From   Nick Cox <[email protected]>
To   [email protected]
Subject   Re: st: Drop if beyond certain percentile
Date   Fri, 30 Mar 2012 11:00:56 +0100

Typo time:

su y, detail

On Fri, Mar 30, 2012 at 10:59 AM, Nick Cox <[email protected]> wrote:
> I can't let this pass by without delivering a comment that this is in
> general a highly dubious way to analyse your data. There may well be
> an "in particular" in which it makes much more sense, but you don't
> give it. (For example, if your purpose was to show that this is a
> lousy way, then we agree.)
>
> To repeat a posting of mine from 27 August 2010:
>
> In 1827 Olbers asked Gauss "What should count as an unusual or too
> large a deviation? I would like to receive more precise directions."
> Gauss in his reply was disinclined to give any more directions and
> compared the situation to everyday life, where one often has to make
> intuitive judgments outside the reign of formal and explicit rules.
>
> This is a paraphrase of a paraphrase from Gigerenzer, G. and five
> friends. 1989. The empire of chance: How probability changed science
> and everyday life. Cambridge University Press, p.83, who give the
> reference to Olbers' Leben und Werke.
>
> We have had lots of smart suggestions from smart people since 1827,
> but that still seems to me the best concise advice about outliers or
> problematic tails: distrust the urge to ask for formal solutions.
>
> Rather than -drop-ping a much better strategy is to flag subsets and
> see how much difference it makes
>
> su y detail
> gen touse = inrange(y, r(p5), r(p95))
>
> <analysis>
>
> <analysis> if touse
>
> A more complete discussion would be at least book length, but what I
> take to be fairly standard advice follows.
>
> 1. It is easy to be overimpressed by irregularities in the marginal
> distribution of any variable.

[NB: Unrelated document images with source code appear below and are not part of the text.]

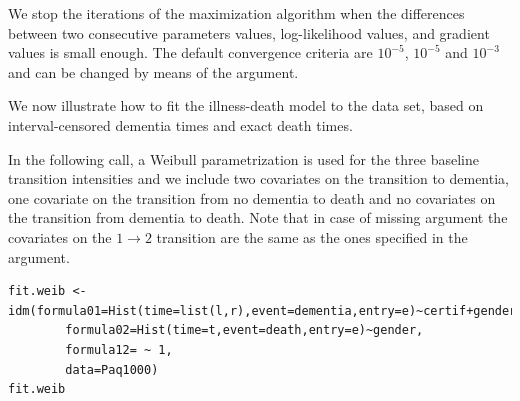 \documentclass[article]{jss}
\begin{document}
We stop the iterations of the maximization algorithm when the differences 
between two consecutive
parameters values, log-likelihood values, and gradient values is small
enough.  The default convergence criteria are \(10^{-5}\), \(10^{-5}\) and
\(10^{-3}\) and can be changed by means of the  argument.

We now illustrate how to fit the illness-death model to the 
 data set, based on 
interval-censored dementia times and exact death times.

\bigskip

In the following call, a Weibull parametrization is used for the three baseline 
transition intensities and we include two covariates on the transition to dementia,
one covariate on the transition from no dementia to death and no covariates 
on the transition from dementia to death. Note that in case of missing 
argument the covariates on the \(1 \rightarrow 2\) transition are the same as 
the ones specified in the   argument.

\lstset{language=R,label= ,caption= ,numbers=none}
\begin{lstlisting}
fit.weib <- idm(formula01=Hist(time=list(l,r),event=dementia,entry=e)~certif+gender,
		formula02=Hist(time=t,event=death,entry=e)~gender,
		formula12= ~ 1,
		data=Paq1000)
fit.weib
\end{lstlisting}
\end{document}
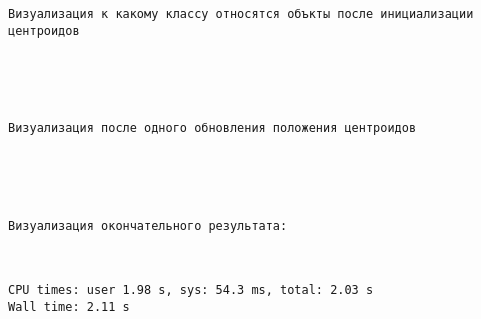 \documentclass[11pt]{article}
\begin{document}
    \begin{center}
    \end{center}
    { \hspace*{\fill} \\}
    
    \begin{Verbatim}[commandchars=\\\{\}]


Визуализация к какому классу относятся объкты после инициализации центроидов
\end{Verbatim}

    \begin{center}
    \end{center}
    { \hspace*{\fill} \\}
    
    \begin{Verbatim}[commandchars=\\\{\}]


Визуализация после одного обновления положения центроидов
\end{Verbatim}

    \begin{center}
    \end{center}
    { \hspace*{\fill} \\}
    
    \begin{Verbatim}[commandchars=\\\{\}]


Визуализация окончательного результата:
\end{Verbatim}

    \begin{center}
    \end{center}
    { \hspace*{\fill} \\}
    
    \begin{Verbatim}[commandchars=\\\{\}]
CPU times: user 1.98 s, sys: 54.3 ms, total: 2.03 s
Wall time: 2.11 s
\end{Verbatim}
\end{document}

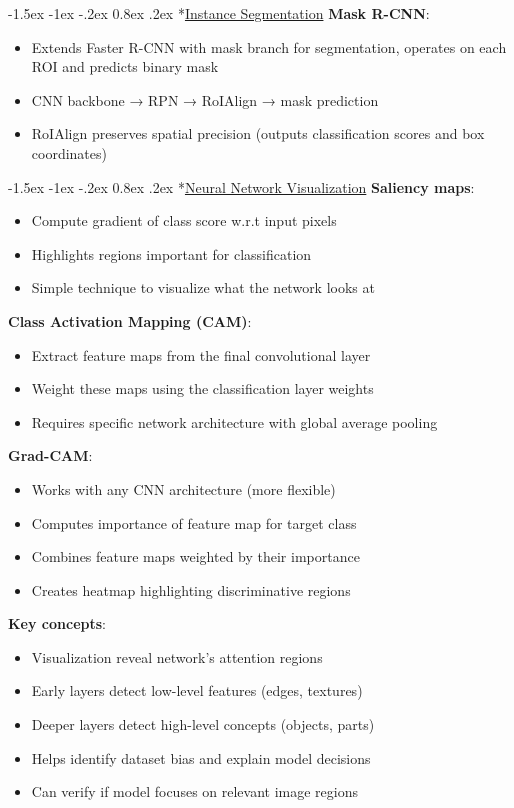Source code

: \documentclass{article}
\makeatletter
\renewcommand\section{\@startsection{section}{1}{\z@}%
                                  {-1.5ex \@plus -1ex \@minus -.2ex}%
                                  {0.8ex \@plus.2ex}%
                                  {\normalfont\small\bfseries}}
\makeatother
\begin{document}
\begin{multicols}{3}
\section*{\underline{Instance Segmentation}}
\textbf{Mask R-CNN}:
\begin{itemize}
\item Extends Faster R-CNN with mask branch for segmentation, operates on each ROI and predicts binary mask
\item CNN backbone → RPN → RoIAlign → mask prediction
\item RoIAlign preserves spatial precision (outputs classification scores and box coordinates)
\end{itemize}

\section*{\underline{Neural Network Visualization}}
\textbf{Saliency maps}:
\begin{itemize}
\item Compute gradient of class score w.r.t input pixels
\item Highlights regions important for classification
\item Simple technique to visualize what the network looks at
\end{itemize}

\textbf{Class Activation Mapping (CAM)}:
\begin{itemize}
\item Extract feature maps from the final convolutional layer
\item Weight these maps using the classification layer weights
\item Requires specific network architecture with global average pooling
\end{itemize}

\textbf{Grad-CAM}:
\begin{itemize}
\item Works with any CNN architecture (more flexible)
\item Computes importance of feature map for target class
\item Combines feature maps weighted by their importance
\item Creates heatmap highlighting discriminative regions
\end{itemize}

\textbf{Key concepts}:
\begin{itemize}
\item Visualization reveal network's attention regions
\item Early layers detect low-level features (edges, textures)
\item Deeper layers detect high-level concepts (objects, parts)
\item Helps identify dataset bias and explain model decisions
\item Can verify if model focuses on relevant image regions
\end{itemize}


\end{multicols}
\end{document}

Few analysis commands depend on what it
> is exactly.
>
> 2. It is best if decisions about outliers are informed by scientific
> or practical knowledge about the measurement process and possible or
> plausible values.
>
> 3. Transformation of  a variable, robust methods and non-identity link
> functions are all standard methods that tend to reduce possibly malign
> influences from outliers, although there is much lively discussion
> about their relative merit.
>
> 4. Trimming (to give this method its usual name) was a popular method
> for getting e.g. robust estimates of the general level of a variable
> in the 1960s and 1970s, some fraction of its appeal being that it is
> very easy to explain and easy to calculate. But it was not even clear
> quite how best to extend the idea to calculating measures of spread,
> and making an entire analysis contingent on trimming extremes of a
> single variable is a different game altogether.
>
> To put it pragmatically, downstream of this is presumably a
> presentation, a paper, a thesis, whatever, and there is a high
> probability that some fraction of your audience or appraisers will
> think this a bad idea and that most if not all of the others would
> still expect at a minimum some assessment of how much difference it
> makes.
>
> Nick
>
>
> On Fri, Mar 30, 2012 at 6:12 AM, Sandy Y.  Zhu <[email protected]> wrote:
>
>> Would anyone happen to know how to drop datapoints that are larger
>> than or smaller than certain percentiles? For example, I would like to
>> drop any observations that's higher than 95% percentile or lower than
>> 5% percentile in my dataset.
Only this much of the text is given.